• Task description: Starting at the line below that contains "## GetReachabilityInfo", print each line through the end of the records exactly as it appears.

[Saved data entries]
=====

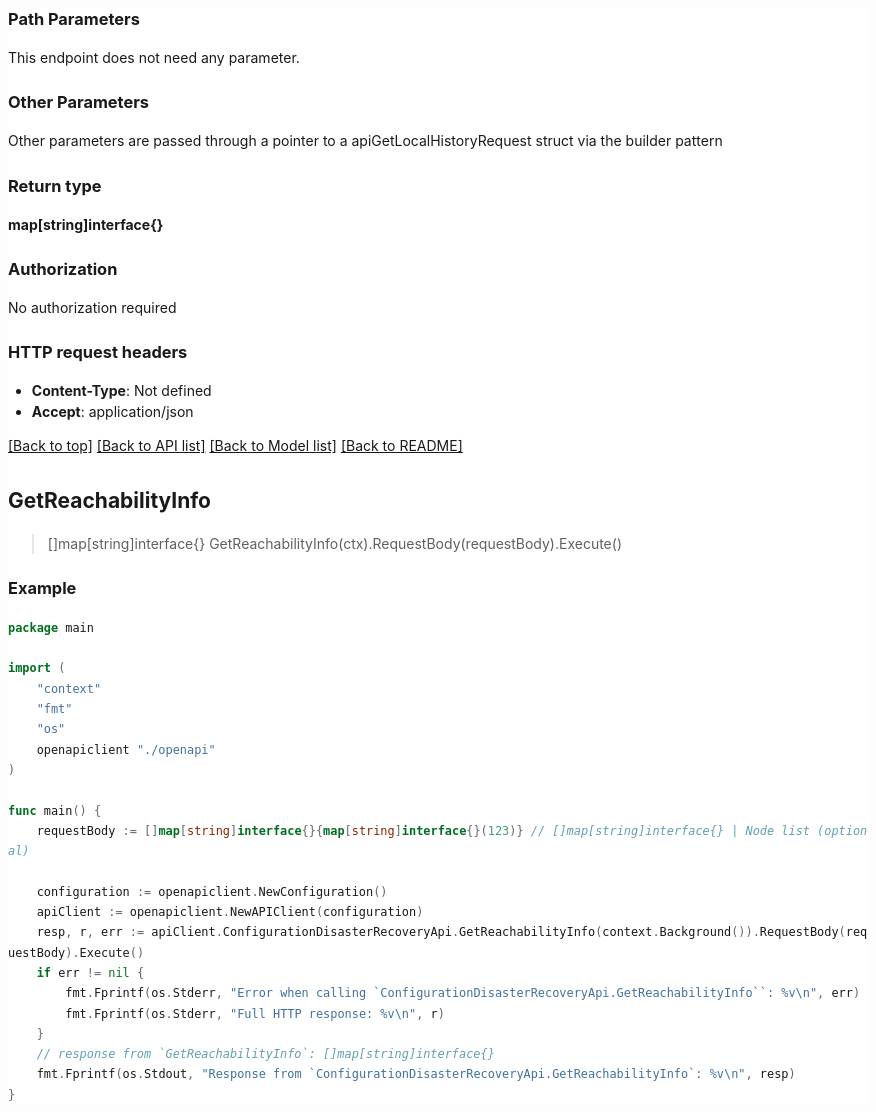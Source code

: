 ### Path Parameters

This endpoint does not need any parameter.

### Other Parameters

Other parameters are passed through a pointer to a apiGetLocalHistoryRequest struct via the builder pattern


### Return type

**map[string]interface{}**

### Authorization

No authorization required

### HTTP request headers

- **Content-Type**: Not defined
- **Accept**: application/json

[[Back to top]](#) [[Back to API list]](../README.md#documentation-for-api-endpoints)
[[Back to Model list]](../README.md#documentation-for-models)
[[Back to README]](../README.md)


## GetReachabilityInfo

> []map[string]interface{} GetReachabilityInfo(ctx).RequestBody(requestBody).Execute()





### Example

```go
package main

import (
    "context"
    "fmt"
    "os"
    openapiclient "./openapi"
)

func main() {
    requestBody := []map[string]interface{}{map[string]interface{}(123)} // []map[string]interface{} | Node list (optional)

    configuration := openapiclient.NewConfiguration()
    apiClient := openapiclient.NewAPIClient(configuration)
    resp, r, err := apiClient.ConfigurationDisasterRecoveryApi.GetReachabilityInfo(context.Background()).RequestBody(requestBody).Execute()
    if err != nil {
        fmt.Fprintf(os.Stderr, "Error when calling `ConfigurationDisasterRecoveryApi.GetReachabilityInfo``: %v\n", err)
        fmt.Fprintf(os.Stderr, "Full HTTP response: %v\n", r)
    }
    // response from `GetReachabilityInfo`: []map[string]interface{}
    fmt.Fprintf(os.Stdout, "Response from `ConfigurationDisasterRecoveryApi.GetReachabilityInfo`: %v\n", resp)
}
```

=====

• Output of the task:
## GetReachabilityInfo

> []map[string]interface{} GetReachabilityInfo(ctx).RequestBody(requestBody).Execute()





### Example

```go
package main

import (
    "context"
    "fmt"
    "os"
    openapiclient "./openapi"
)

func main() {
    requestBody := []map[string]interface{}{map[string]interface{}(123)} // []map[string]interface{} | Node list (optional)

    configuration := openapiclient.NewConfiguration()
    apiClient := openapiclient.NewAPIClient(configuration)
    resp, r, err := apiClient.ConfigurationDisasterRecoveryApi.GetReachabilityInfo(context.Background()).RequestBody(requestBody).Execute()
    if err != nil {
        fmt.Fprintf(os.Stderr, "Error when calling `ConfigurationDisasterRecoveryApi.GetReachabilityInfo``: %v\n", err)
        fmt.Fprintf(os.Stderr, "Full HTTP response: %v\n", r)
    }
    // response from `GetReachabilityInfo`: []map[string]interface{}
    fmt.Fprintf(os.Stdout, "Response from `ConfigurationDisasterRecoveryApi.GetReachabilityInfo`: %v\n", resp)
}
```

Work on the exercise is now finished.